**ASSIGNMENT**
Copy out the records in full, word for word, without pictures.

**Plain-text document sources**
⟨

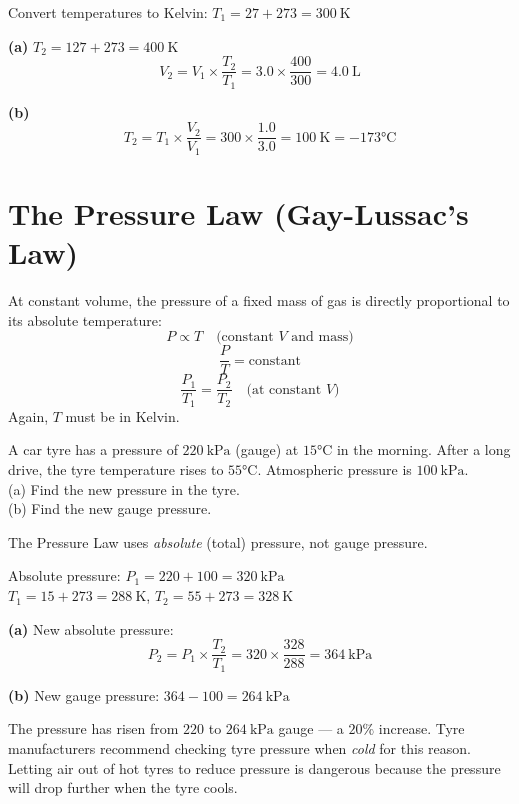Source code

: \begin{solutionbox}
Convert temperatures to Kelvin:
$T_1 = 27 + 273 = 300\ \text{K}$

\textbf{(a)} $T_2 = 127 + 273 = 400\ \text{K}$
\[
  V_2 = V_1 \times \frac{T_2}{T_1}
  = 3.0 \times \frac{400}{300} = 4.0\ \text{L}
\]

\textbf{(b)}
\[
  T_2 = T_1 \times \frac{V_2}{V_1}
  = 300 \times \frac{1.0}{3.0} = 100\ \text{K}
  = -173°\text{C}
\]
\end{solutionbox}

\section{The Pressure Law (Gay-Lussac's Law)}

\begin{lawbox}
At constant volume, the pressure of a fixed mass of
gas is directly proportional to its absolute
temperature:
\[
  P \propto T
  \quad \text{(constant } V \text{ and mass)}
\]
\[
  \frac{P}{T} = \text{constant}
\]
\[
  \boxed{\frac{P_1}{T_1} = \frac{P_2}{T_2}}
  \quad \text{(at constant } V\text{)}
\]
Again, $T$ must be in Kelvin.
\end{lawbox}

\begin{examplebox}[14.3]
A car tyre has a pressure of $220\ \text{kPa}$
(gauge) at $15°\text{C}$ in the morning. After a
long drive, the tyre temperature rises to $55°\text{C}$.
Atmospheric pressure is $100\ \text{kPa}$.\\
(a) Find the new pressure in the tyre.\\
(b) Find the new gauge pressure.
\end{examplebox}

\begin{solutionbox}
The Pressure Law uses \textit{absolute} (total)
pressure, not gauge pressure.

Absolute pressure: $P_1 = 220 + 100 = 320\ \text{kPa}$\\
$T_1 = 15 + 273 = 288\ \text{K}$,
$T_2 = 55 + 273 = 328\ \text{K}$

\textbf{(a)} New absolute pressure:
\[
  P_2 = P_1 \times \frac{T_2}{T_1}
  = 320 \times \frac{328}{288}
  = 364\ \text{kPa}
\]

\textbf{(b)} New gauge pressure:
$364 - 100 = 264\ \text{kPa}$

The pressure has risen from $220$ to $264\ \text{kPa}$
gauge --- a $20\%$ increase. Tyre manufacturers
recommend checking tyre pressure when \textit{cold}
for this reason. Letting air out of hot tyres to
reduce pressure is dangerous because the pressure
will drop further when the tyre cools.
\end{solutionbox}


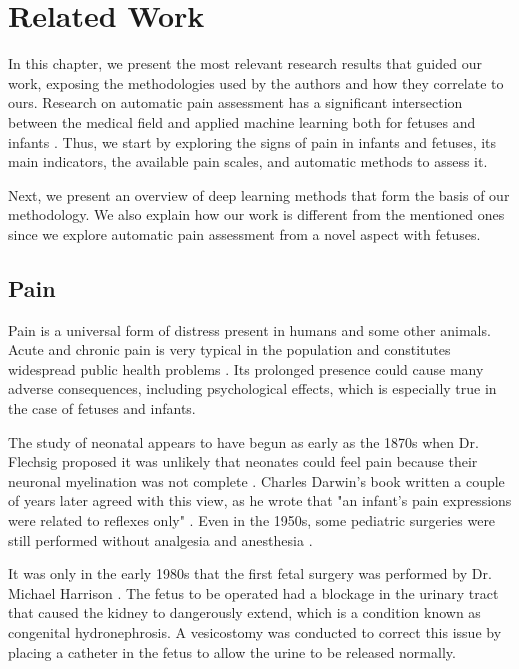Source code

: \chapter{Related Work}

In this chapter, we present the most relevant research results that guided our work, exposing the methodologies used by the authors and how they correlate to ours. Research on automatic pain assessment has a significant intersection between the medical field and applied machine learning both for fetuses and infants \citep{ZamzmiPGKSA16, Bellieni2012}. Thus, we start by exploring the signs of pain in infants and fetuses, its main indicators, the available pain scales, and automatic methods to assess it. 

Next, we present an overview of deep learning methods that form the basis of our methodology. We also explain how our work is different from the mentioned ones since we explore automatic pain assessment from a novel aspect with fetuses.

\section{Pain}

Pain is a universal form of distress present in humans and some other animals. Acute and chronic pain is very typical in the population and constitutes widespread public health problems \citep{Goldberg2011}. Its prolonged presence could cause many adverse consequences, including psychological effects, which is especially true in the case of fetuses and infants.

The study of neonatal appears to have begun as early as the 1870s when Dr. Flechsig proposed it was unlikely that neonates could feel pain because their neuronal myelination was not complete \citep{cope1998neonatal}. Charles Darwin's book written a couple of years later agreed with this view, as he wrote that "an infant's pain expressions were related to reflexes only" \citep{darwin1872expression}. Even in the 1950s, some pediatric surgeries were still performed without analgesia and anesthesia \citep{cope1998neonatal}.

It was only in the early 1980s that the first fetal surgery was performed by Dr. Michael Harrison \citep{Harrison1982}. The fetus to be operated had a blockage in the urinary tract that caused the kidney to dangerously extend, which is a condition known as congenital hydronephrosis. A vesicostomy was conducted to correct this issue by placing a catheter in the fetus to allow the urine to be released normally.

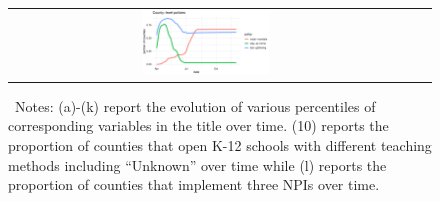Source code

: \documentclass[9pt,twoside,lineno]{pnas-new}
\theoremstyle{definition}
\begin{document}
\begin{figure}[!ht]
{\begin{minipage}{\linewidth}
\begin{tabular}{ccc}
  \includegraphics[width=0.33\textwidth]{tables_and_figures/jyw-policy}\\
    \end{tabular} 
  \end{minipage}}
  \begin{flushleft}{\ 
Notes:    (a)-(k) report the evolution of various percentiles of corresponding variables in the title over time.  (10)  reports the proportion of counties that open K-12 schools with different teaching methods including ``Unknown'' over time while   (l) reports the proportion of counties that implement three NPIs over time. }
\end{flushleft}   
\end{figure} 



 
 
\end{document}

⟩

**ANSWER BELOW**
Source code

: \begin{solutionbox}
Convert temperatures to Kelvin:
$T_1 = 27 + 273 = 300\ \text{K}$

\textbf{(a)} $T_2 = 127 + 273 = 400\ \text{K}$
\[
  V_2 = V_1 \times \frac{T_2}{T_1}
  = 3.0 \times \frac{400}{300} = 4.0\ \text{L}
\]

\textbf{(b)}
\[
  T_2 = T_1 \times \frac{V_2}{V_1}
  = 300 \times \frac{1.0}{3.0} = 100\ \text{K}
  = -173°\text{C}
\]
\end{solutionbox}

\section{The Pressure Law (Gay-Lussac's Law)}

\begin{lawbox}
At constant volume, the pressure of a fixed mass of
gas is directly proportional to its absolute
temperature:
\[
  P \propto T
  \quad \text{(constant } V \text{ and mass)}
\]
\[
  \frac{P}{T} = \text{constant}
\]
\[
  \boxed{\frac{P_1}{T_1} = \frac{P_2}{T_2}}
  \quad \text{(at constant } V\text{)}
\]
Again, $T$ must be in Kelvin.
\end{lawbox}

\begin{examplebox}[14.3]
A car tyre has a pressure of $220\ \text{kPa}$
(gauge) at $15°\text{C}$ in the morning. After a
long drive, the tyre temperature rises to $55°\text{C}$.
Atmospheric pressure is $100\ \text{kPa}$.\\
(a) Find the new pressure in the tyre.\\
(b) Find the new gauge pressure.
\end{examplebox}

\begin{solutionbox}
The Pressure Law uses \textit{absolute} (total)
pressure, not gauge pressure.

Absolute pressure: $P_1 = 220 + 100 = 320\ \text{kPa}$\\
$T_1 = 15 + 273 = 288\ \text{K}$,
$T_2 = 55 + 273 = 328\ \text{K}$

\textbf{(a)} New absolute pressure:
\[
  P_2 = P_1 \times \frac{T_2}{T_1}
  = 320 \times \frac{328}{288}
  = 364\ \text{kPa}
\]

\textbf{(b)} New gauge pressure:
$364 - 100 = 264\ \text{kPa}$

The pressure has risen from $220$ to $264\ \text{kPa}$
gauge --- a $20\%$ increase. Tyre manufacturers
recommend checking tyre pressure when \textit{cold}
for this reason. Letting air out of hot tyres to
reduce pressure is dangerous because the pressure
will drop further when the tyre cools.
\end{solutionbox}


Source code

: \chapter{Related Work}

In this chapter, we present the most relevant research results that guided our work, exposing the methodologies used by the authors and how they correlate to ours. Research on automatic pain assessment has a significant intersection between the medical field and applied machine learning both for fetuses and infants \citep{ZamzmiPGKSA16, Bellieni2012}. Thus, we start by exploring the signs of pain in infants and fetuses, its main indicators, the available pain scales, and automatic methods to assess it. 

Next, we present an overview of deep learning methods that form the basis of our methodology. We also explain how our work is different from the mentioned ones since we explore automatic pain assessment from a novel aspect with fetuses.

\section{Pain}

Pain is a universal form of distress present in humans and some other animals. Acute and chronic pain is very typical in the population and constitutes widespread public health problems \citep{Goldberg2011}. Its prolonged presence could cause many adverse consequences, including psychological effects, which is especially true in the case of fetuses and infants.

The study of neonatal appears to have begun as early as the 1870s when Dr. Flechsig proposed it was unlikely that neonates could feel pain because their neuronal myelination was not complete \citep{cope1998neonatal}. Charles Darwin's book written a couple of years later agreed with this view, as he wrote that "an infant's pain expressions were related to reflexes only" \citep{darwin1872expression}. Even in the 1950s, some pediatric surgeries were still performed without analgesia and anesthesia \citep{cope1998neonatal}.

It was only in the early 1980s that the first fetal surgery was performed by Dr. Michael Harrison \citep{Harrison1982}. The fetus to be operated had a blockage in the urinary tract that caused the kidney to dangerously extend, which is a condition known as congenital hydronephrosis. A vesicostomy was conducted to correct this issue by placing a catheter in the fetus to allow the urine to be released normally.

Source code

: \documentclass[9pt,twoside,lineno]{pnas-new}
\theoremstyle{definition}
\begin{document}
\begin{figure}[!ht]
{\begin{minipage}{\linewidth}
\begin{tabular}{ccc}
  \includegraphics[width=0.33\textwidth]{tables_and_figures/jyw-policy}\\
    \end{tabular} 
  \end{minipage}}
  \begin{flushleft}{\ 
Notes:    (a)-(k) report the evolution of various percentiles of corresponding variables in the title over time.  (10)  reports the proportion of counties that open K-12 schools with different teaching methods including ``Unknown'' over time while   (l) reports the proportion of counties that implement three NPIs over time. }
\end{flushleft}   
\end{figure} 



 
 
\end{document}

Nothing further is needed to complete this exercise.